The number of chances they're allowing has increased, and those chances are coming from much more dangerous locations. Even in their big Nov. 1 win over Philadelphia, the Crew permitted eight shots from the prime real estate directly in front of overworked net octopus Eloy Room. This devolution isn't all on the backline, but the revolving door next to Jonathan Mensah has become a concern. Whichever one of Aboubacar Keita or Josh Williams gets the nod needs to match Mensah's level for the team to contend for the crown.

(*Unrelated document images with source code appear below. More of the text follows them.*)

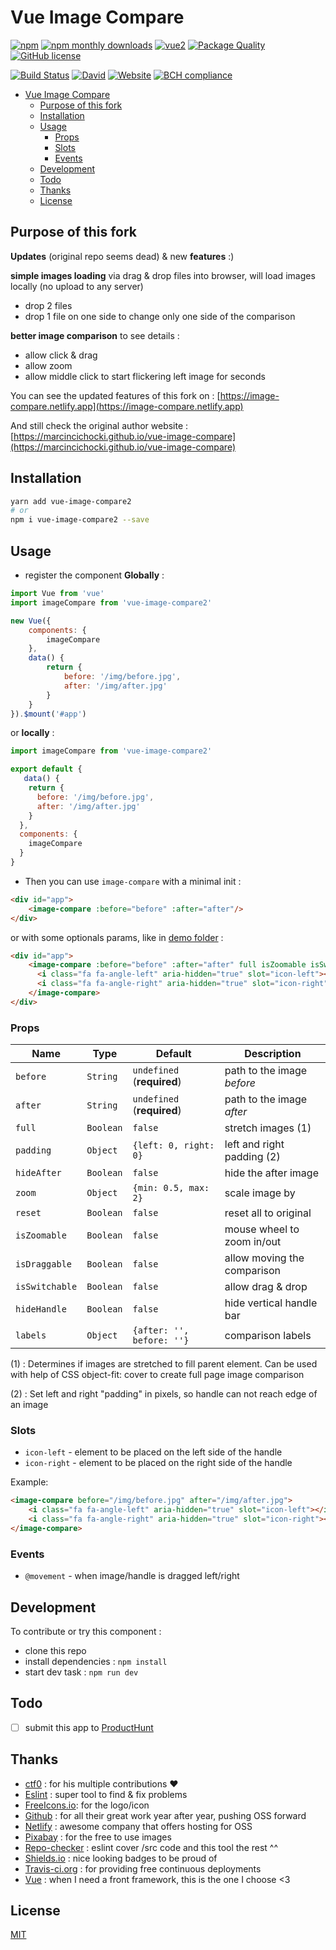 # Vue Image Compare

[![npm](https://img.shields.io/npm/v/vue-image-compare2.svg?color=informational)](https://www.npmjs.com/package/vue-image-compare2)
[![npm monthly downloads](https://img.shields.io/npm/dm/vue-image-compare2.svg?color=informational)](https://www.npmjs.com/package/vue-image-compare2)
[![vue2](https://img.shields.io/badge/vue-2-brightgreen.svg?color=informational)](https://vuejs.org/)
[![Package Quality](https://npm.packagequality.com/shield/vue-image-compare2.svg)](https://packagequality.com/#?package=vue-image-compare2)
[![GitHub license](https://img.shields.io/github/license/shuunen/vue-image-compare.svg?color=informational)](https://github.com/Shuunen/vue-image-compare/blob/master/LICENSE)

[![Build Status](https://travis-ci.org/Shuunen/vue-image-compare.svg?branch=master)](https://travis-ci.org/Shuunen/vue-image-compare)
[![David](https://img.shields.io/david/shuunen/vue-image-compare.svg)](https://david-dm.org/shuunen/vue-image-compare)
[![Website](https://img.shields.io/website/https/image-compare.netlify.app.svg)](https://image-compare.netlify.app)
[![BCH compliance](https://bettercodehub.com/edge/badge/Shuunen/vue-image-compare?branch=master)](https://bettercodehub.com/)

- [Vue Image Compare](#vue-image-compare)
  - [Purpose of this fork](#purpose-of-this-fork)
  - [Installation](#installation)
  - [Usage](#usage)
    - [Props](#props)
    - [Slots](#slots)
    - [Events](#events)
  - [Development](#development)
  - [Todo](#todo)
  - [Thanks](#thanks)
  - [License](#license)

## Purpose of this fork

**Updates** (original repo seems dead) & new **features** :)

**simple images loading** via drag & drop files into browser, will load images locally (no upload to any server)

- drop 2 files
- drop 1 file on one side to change only one side of the comparison

**better image comparison**  to see details :

- allow click & drag
- allow zoom
- allow middle click to start flickering left image for seconds

You can see the updated features of this fork on : [https://image-compare.netlify.app](https://image-compare.netlify.app)

And still check the original author website : [https://marcincichocki.github.io/vue-image-compare](https://marcincichocki.github.io/vue-image-compare)

## Installation

```bash
yarn add vue-image-compare2
# or
npm i vue-image-compare2 --save
```

## Usage

- register the component **Globally** :

```javascript
import Vue from 'vue'
import imageCompare from 'vue-image-compare2'

new Vue({
    components: {
        imageCompare
    },
    data() {
        return {
            before: '/img/before.jpg',
            after: '/img/after.jpg'
        }
    }
}).$mount('#app')
```

or **locally** :

```javascript
import imageCompare from 'vue-image-compare2'

export default {
   data() {
    return {
      before: '/img/before.jpg',
      after: '/img/after.jpg'
    }
  },
  components: {
    imageCompare
  }
}
```

- Then you can use `image-compare` with a minimal init :

```html
<div id="app">
    <image-compare :before="before" :after="after"/>
</div>
```

or with some optionals params, like in [demo folder](https://github.com/Shuunen/vue-image-compare/tree/master/demo) :

```html
<div id="app">
    <image-compare :before="before" :after="after" full isZoomable isSwitchable isDraggable>
      <i class="fa fa-angle-left" aria-hidden="true" slot="icon-left"></i>
      <i class="fa fa-angle-right" aria-hidden="true" slot="icon-right"></i>
    </image-compare>
</div>
```

### Props

| Name           | Type      | Default                    | Description                 |
| -------------- | --------- | -------------------------- | --------------------------- |
| `before`       | `String`  | `undefined` (**required**) | path to the image *before*  |
| `after`        | `String`  | `undefined` (**required**) | path to the image *after*   |
| `full`         | `Boolean` | `false`                    | stretch images (1)          |
| `padding`      | `Object`  | `{left: 0, right: 0}`      | left and right padding (2)  |
| `hideAfter`    | `Boolean` | `false`                    | hide the after image        |
| `zoom`         | `Object`  | `{min: 0.5, max: 2}`       | scale image by              |
| `reset`        | `Boolean` | `false`                    | reset all to original       |
| `isZoomable`   | `Boolean` | `false`                    | mouse wheel to zoom in/out  |
| `isDraggable`  | `Boolean` | `false`                    | allow moving the comparison |
| `isSwitchable` | `Boolean` | `false`                    | allow drag & drop           |
| `hideHandle`   | `Boolean` | `false`                    | hide vertical handle bar    |
| `labels`       | `Object`  | `{after: '', before: ''}`  | comparison labels           |

(1) : Determines if images are stretched to fill parent element. Can be used with help of CSS object-fit: cover to create full page image comparison

(2) : Set left and right "padding" in pixels, so handle can not reach edge of an image

### Slots

- `icon-left` - element to be placed on the left side of the handle
- `icon-right` - element to be placed on the right side of the handle

Example:

```html
<image-compare before="/img/before.jpg" after="/img/after.jpg">
    <i class="fa fa-angle-left" aria-hidden="true" slot="icon-left"></i>
    <i class="fa fa-angle-right" aria-hidden="true" slot="icon-right"></i>
</image-compare>
```

### Events

- `@movement` - when image/handle is dragged left/right

## Development

To contribute or try this component :

- clone this repo
- install dependencies : `npm install`
- start dev task : `npm run dev`

## Todo

- [ ] submit this app to [ProductHunt](https://www.producthunt.com/)

## Thanks

- [ctf0](https://github.com/ctf0) : for his multiple contributions :heart:
- [Eslint](https://eslint.org) : super tool to find & fix problems
- [FreeIcons.io](https://freeicons.io/material-icons-images/compare-icon-15244): for the logo/icon
- [Github](https://github.com) : for all their great work year after year, pushing OSS forward
- [Netlify](https://netlify.com) : awesome company that offers hosting for OSS
- [Pixabay](https://pixabay.com) : for the free to use images
- [Repo-checker](https://github.com/Shuunen/repo-checker) : eslint cover /src code and this tool the rest ^^
- [Shields.io](https://shields.io) : nice looking badges to be proud of
- [Travis-ci.org](https://travis-ci.org) : for providing free continuous deployments
- [Vue](https://vuejs.org) : when I need a front framework, this is the one I choose <3

## License

[MIT](/LICENSE)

Orlando City SC - Daryl Dike
For me, the Lions are first and foremost a true team. With the possible exception of Nani, they don't have any top-level superstars but they do have a lot of very solid players and everyone understands their job. The thing about such "more than the sum of their parts" outfits is they tend to fall short in the postseason when the striker isn't regularly translating the solid team play behind him into goals. Therefore, as long as Daryl Dike keeps performing like a proper cobra head, Orlando City are a genuine title threat in my book.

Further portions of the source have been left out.